Your assignment -
Nothing but the lines from the one containing "Functional test cases" through the final line of the listing should appear in the answer, each exactly as written.

Data section -
● ● ●

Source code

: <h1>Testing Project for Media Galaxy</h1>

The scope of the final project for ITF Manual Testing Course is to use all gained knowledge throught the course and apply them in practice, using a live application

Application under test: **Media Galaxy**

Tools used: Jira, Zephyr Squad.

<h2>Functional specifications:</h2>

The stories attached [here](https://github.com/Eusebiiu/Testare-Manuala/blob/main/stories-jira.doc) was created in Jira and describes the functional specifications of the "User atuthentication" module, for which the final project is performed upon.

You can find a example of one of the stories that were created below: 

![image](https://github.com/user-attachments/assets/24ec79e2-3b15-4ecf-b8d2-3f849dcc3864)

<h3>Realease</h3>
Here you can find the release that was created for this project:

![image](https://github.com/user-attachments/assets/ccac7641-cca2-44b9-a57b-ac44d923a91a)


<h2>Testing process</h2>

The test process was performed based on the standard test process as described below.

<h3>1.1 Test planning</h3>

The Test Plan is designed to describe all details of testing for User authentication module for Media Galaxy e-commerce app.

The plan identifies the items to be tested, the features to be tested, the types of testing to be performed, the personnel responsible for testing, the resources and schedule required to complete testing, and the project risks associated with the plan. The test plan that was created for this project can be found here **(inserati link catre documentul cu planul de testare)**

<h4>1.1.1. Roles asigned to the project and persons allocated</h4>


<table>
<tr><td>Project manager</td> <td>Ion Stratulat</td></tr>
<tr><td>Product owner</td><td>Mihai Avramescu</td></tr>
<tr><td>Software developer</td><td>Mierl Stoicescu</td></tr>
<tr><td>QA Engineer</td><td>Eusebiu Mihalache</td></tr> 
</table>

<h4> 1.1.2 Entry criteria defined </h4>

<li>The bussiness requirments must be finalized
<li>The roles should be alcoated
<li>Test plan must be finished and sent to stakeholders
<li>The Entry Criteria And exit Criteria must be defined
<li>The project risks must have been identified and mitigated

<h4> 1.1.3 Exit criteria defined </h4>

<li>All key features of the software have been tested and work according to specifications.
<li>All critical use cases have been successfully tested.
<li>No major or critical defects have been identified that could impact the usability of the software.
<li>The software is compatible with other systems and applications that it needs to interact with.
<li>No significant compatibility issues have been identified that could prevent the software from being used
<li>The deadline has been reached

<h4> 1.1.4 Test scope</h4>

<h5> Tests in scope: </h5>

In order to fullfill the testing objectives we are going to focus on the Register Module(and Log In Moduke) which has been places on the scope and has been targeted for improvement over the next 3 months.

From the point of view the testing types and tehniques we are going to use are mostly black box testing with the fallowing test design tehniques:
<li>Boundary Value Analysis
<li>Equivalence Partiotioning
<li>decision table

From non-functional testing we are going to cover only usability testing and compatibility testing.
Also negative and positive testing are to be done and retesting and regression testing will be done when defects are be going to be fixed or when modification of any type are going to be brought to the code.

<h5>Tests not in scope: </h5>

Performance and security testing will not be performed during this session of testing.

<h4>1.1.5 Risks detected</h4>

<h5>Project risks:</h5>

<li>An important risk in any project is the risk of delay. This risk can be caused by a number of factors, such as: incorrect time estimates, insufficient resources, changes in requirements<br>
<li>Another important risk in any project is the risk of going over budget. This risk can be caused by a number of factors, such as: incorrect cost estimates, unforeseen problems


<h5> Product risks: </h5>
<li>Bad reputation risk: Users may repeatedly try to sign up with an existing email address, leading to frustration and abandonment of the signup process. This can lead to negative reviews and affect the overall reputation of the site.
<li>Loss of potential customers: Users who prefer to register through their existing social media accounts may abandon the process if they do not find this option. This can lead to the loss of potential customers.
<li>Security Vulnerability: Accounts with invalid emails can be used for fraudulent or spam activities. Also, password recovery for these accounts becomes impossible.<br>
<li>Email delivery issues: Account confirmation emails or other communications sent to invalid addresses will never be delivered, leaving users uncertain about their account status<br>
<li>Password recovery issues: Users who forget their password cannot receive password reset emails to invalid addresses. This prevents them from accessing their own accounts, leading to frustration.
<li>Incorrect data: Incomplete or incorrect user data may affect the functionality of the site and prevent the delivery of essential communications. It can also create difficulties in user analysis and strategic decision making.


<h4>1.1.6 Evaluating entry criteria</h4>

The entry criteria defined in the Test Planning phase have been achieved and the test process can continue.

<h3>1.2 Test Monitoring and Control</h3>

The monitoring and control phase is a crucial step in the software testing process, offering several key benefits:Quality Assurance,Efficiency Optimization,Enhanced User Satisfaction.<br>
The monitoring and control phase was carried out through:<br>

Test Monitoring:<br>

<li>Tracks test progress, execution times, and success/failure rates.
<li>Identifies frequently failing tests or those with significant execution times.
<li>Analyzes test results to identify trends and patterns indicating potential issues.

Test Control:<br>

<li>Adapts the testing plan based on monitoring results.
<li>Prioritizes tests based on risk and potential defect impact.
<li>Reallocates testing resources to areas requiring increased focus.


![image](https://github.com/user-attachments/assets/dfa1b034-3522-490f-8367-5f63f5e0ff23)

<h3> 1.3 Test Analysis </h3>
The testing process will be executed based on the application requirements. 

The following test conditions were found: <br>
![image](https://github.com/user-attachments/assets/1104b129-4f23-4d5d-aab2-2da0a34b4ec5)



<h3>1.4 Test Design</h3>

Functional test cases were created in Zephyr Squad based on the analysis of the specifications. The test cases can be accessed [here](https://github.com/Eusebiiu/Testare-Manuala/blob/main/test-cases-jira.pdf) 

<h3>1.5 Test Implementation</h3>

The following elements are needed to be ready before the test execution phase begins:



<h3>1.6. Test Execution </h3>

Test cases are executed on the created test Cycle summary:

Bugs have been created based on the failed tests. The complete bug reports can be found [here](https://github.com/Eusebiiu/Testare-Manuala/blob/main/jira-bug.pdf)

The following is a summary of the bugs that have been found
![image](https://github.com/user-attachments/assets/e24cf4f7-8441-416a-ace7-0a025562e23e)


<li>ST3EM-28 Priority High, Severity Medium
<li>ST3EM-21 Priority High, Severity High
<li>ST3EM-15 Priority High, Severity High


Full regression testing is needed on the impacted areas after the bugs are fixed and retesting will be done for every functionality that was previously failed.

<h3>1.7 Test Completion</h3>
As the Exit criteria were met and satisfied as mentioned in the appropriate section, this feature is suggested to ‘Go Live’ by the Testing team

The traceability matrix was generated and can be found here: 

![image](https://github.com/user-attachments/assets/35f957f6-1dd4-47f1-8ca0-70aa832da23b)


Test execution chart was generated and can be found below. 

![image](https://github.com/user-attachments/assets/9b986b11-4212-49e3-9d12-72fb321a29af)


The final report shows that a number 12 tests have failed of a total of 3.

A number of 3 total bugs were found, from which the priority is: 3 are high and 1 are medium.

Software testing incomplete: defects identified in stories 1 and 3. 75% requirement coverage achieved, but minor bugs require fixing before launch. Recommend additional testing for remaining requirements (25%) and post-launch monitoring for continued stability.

● ● ●

Answer to the exercise -
Functional test cases were created in Zephyr Squad based on the analysis of the specifications. The test cases can be accessed [here](https://github.com/Eusebiiu/Testare-Manuala/blob/main/test-cases-jira.pdf) 

<h3>1.5 Test Implementation</h3>

The following elements are needed to be ready before the test execution phase begins:



<h3>1.6. Test Execution </h3>

Test cases are executed on the created test Cycle summary:

Bugs have been created based on the failed tests. The complete bug reports can be found [here](https://github.com/Eusebiiu/Testare-Manuala/blob/main/jira-bug.pdf)

The following is a summary of the bugs that have been found
![image](https://github.com/user-attachments/assets/e24cf4f7-8441-416a-ace7-0a025562e23e)


<li>ST3EM-28 Priority High, Severity Medium
<li>ST3EM-21 Priority High, Severity High
<li>ST3EM-15 Priority High, Severity High


Full regression testing is needed on the impacted areas after the bugs are fixed and retesting will be done for every functionality that was previously failed.

<h3>1.7 Test Completion</h3>
As the Exit criteria were met and satisfied as mentioned in the appropriate section, this feature is suggested to ‘Go Live’ by the Testing team

The traceability matrix was generated and can be found here: 

![image](https://github.com/user-attachments/assets/35f957f6-1dd4-47f1-8ca0-70aa832da23b)


Test execution chart was generated and can be found below. 

![image](https://github.com/user-attachments/assets/9b986b11-4212-49e3-9d12-72fb321a29af)


The final report shows that a number 12 tests have failed of a total of 3.

A number of 3 total bugs were found, from which the priority is: 3 are high and 1 are medium.

Software testing incomplete: defects identified in stories 1 and 3. 75% requirement coverage achieved, but minor bugs require fixing before launch. Recommend additional testing for remaining requirements (25%) and post-launch monitoring for continued stability.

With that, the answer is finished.